Your assignment:
Your answer must consist of exactly the lines below, starting with the line with "2. Start the" and going on through the line with "## Acknowledgments", and nothing else.
== Source material ==
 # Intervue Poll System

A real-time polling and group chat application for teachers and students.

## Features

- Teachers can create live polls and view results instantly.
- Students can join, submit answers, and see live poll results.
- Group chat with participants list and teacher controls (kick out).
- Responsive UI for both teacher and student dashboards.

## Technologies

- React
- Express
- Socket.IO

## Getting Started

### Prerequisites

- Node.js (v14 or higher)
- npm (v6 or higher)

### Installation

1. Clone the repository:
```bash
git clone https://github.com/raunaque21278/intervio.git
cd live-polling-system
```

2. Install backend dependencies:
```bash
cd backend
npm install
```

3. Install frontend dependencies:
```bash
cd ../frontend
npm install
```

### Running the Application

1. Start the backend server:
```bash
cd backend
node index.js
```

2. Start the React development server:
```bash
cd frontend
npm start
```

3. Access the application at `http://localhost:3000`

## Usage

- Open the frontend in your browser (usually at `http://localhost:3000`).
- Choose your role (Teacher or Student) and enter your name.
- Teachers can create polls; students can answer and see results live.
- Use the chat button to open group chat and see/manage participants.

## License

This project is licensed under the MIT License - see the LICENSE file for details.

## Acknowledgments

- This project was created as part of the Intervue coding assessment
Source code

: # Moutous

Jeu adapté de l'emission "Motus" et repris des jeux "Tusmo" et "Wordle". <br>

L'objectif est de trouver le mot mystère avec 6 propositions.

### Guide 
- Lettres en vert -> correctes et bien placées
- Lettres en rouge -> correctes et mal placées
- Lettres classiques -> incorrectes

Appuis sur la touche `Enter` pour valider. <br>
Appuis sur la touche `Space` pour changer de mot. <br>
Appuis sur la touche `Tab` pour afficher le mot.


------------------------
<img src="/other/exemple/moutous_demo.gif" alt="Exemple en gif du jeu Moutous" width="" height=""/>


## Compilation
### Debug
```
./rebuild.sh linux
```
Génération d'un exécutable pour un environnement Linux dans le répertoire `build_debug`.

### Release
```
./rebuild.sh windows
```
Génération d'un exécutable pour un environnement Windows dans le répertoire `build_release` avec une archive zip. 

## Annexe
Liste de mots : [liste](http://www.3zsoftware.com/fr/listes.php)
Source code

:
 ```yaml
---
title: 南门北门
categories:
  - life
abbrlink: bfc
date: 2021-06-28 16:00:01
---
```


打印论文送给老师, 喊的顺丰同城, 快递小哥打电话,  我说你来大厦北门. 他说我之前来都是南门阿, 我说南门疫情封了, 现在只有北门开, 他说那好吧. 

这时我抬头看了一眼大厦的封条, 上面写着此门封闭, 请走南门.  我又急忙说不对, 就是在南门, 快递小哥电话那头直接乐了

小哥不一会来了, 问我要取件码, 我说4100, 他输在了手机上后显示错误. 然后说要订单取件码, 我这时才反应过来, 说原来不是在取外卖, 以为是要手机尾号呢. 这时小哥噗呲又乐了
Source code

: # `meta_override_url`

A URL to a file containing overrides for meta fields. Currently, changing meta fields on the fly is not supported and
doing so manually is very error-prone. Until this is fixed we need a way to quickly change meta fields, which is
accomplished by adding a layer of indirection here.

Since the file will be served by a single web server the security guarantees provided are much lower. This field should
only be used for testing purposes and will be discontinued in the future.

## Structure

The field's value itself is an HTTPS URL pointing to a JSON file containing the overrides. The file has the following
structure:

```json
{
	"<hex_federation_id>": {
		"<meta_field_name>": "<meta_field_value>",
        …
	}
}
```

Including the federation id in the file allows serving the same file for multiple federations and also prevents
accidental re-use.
===
Exercise result:
2. Start the React development server:
```bash
cd frontend
npm start
```

3. Access the application at `http://localhost:3000`

## Usage

- Open the frontend in your browser (usually at `http://localhost:3000`).
- Choose your role (Teacher or Student) and enter your name.
- Teachers can create polls; students can answer and see results live.
- Use the chat button to open group chat and see/manage participants.

## License

This project is licensed under the MIT License - see the LICENSE file for details.

## Acknowledgments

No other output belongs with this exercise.